TASK GOAL:
Each record below is to be copied word for word, with pictures removed.

─── INPUT RECORDS

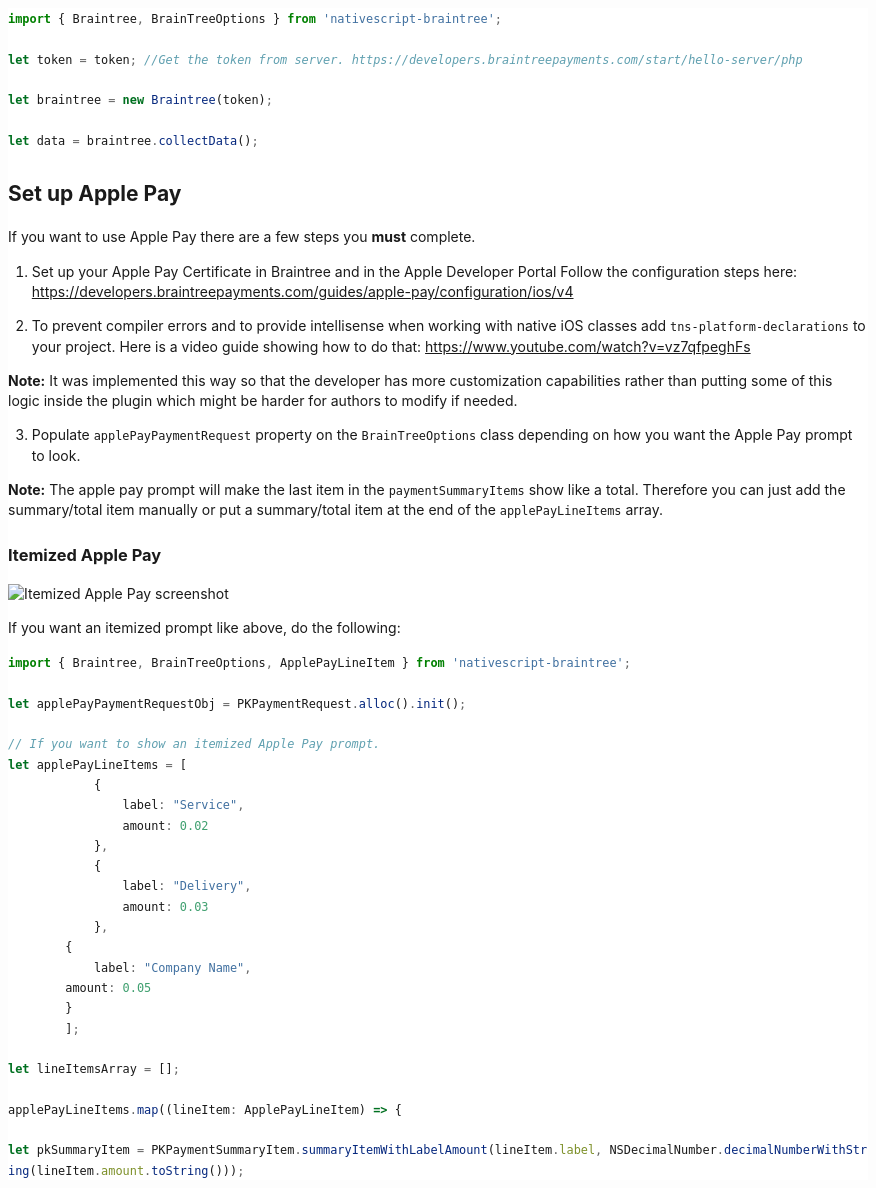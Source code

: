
 ``` typescript
import { Braintree, BrainTreeOptions } from 'nativescript-braintree';

let token = token; //Get the token from server. https://developers.braintreepayments.com/start/hello-server/php

let braintree = new Braintree(token);

let data = braintree.collectData();
```

## Set up Apple Pay

If you want to use Apple Pay there are a few steps you __must__ complete.

1. Set up your Apple Pay Certificate in Braintree and in the Apple Developer Portal
    Follow the configuration steps here: https://developers.braintreepayments.com/guides/apple-pay/configuration/ios/v4
    
2. To prevent compiler errors and to provide intellisense when working with native iOS classes add `tns-platform-declarations` to your project. Here is a video guide showing how to do that: https://www.youtube.com/watch?v=vz7qfpeghFs

__Note:__ It was implemented this way so that the developer has more customization capabilities rather than putting some of this logic inside the plugin which might be harder for authors to modify if needed.

3. Populate `applePayPaymentRequest` property on the `BrainTreeOptions` class depending on how you want the Apple Pay prompt to look.

__Note:__ The apple pay prompt will make the last item in the `paymentSummaryItems` show like a total. Therefore you can just add the summary/total item manually or put a summary/total item at the end of the `applePayLineItems` array.

### Itemized Apple Pay
![Itemized Apple Pay screenshot](/readme-images/itemized-apple-pay.png)

If you want an itemized prompt like above, do the following:

```typescript
import { Braintree, BrainTreeOptions, ApplePayLineItem } from 'nativescript-braintree';

let applePayPaymentRequestObj = PKPaymentRequest.alloc().init();

// If you want to show an itemized Apple Pay prompt.
let applePayLineItems = [
            {
                label: "Service",
                amount: 0.02
            },
            {
                label: "Delivery",
                amount: 0.03
            },
	    {
	    	label: "Company Name",
		amount: 0.05
	    }
        ];

let lineItemsArray = [];

applePayLineItems.map((lineItem: ApplePayLineItem) => {

let pkSummaryItem = PKPaymentSummaryItem.summaryItemWithLabelAmount(lineItem.label, NSDecimalNumber.decimalNumberWithString(lineItem.amount.toString()));
```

──────

EXERCISE SOLUTION:
Source code

:
 ``` typescript
import { Braintree, BrainTreeOptions } from 'nativescript-braintree';

let token = token; //Get the token from server. https://developers.braintreepayments.com/start/hello-server/php

let braintree = new Braintree(token);

let data = braintree.collectData();
```

## Set up Apple Pay

If you want to use Apple Pay there are a few steps you __must__ complete.

1. Set up your Apple Pay Certificate in Braintree and in the Apple Developer Portal
    Follow the configuration steps here: https://developers.braintreepayments.com/guides/apple-pay/configuration/ios/v4
    
2. To prevent compiler errors and to provide intellisense when working with native iOS classes add `tns-platform-declarations` to your project. Here is a video guide showing how to do that: https://www.youtube.com/watch?v=vz7qfpeghFs

__Note:__ It was implemented this way so that the developer has more customization capabilities rather than putting some of this logic inside the plugin which might be harder for authors to modify if needed.

3. Populate `applePayPaymentRequest` property on the `BrainTreeOptions` class depending on how you want the Apple Pay prompt to look.

__Note:__ The apple pay prompt will make the last item in the `paymentSummaryItems` show like a total. Therefore you can just add the summary/total item manually or put a summary/total item at the end of the `applePayLineItems` array.

### Itemized Apple Pay
![Itemized Apple Pay screenshot](/readme-images/itemized-apple-pay.png)

If you want an itemized prompt like above, do the following:

```typescript
import { Braintree, BrainTreeOptions, ApplePayLineItem } from 'nativescript-braintree';

let applePayPaymentRequestObj = PKPaymentRequest.alloc().init();

// If you want to show an itemized Apple Pay prompt.
let applePayLineItems = [
            {
                label: "Service",
                amount: 0.02
            },
            {
                label: "Delivery",
                amount: 0.03
            },
	    {
	    	label: "Company Name",
		amount: 0.05
	    }
        ];

let lineItemsArray = [];

applePayLineItems.map((lineItem: ApplePayLineItem) => {

let pkSummaryItem = PKPaymentSummaryItem.summaryItemWithLabelAmount(lineItem.label, NSDecimalNumber.decimalNumberWithString(lineItem.amount.toString()));
```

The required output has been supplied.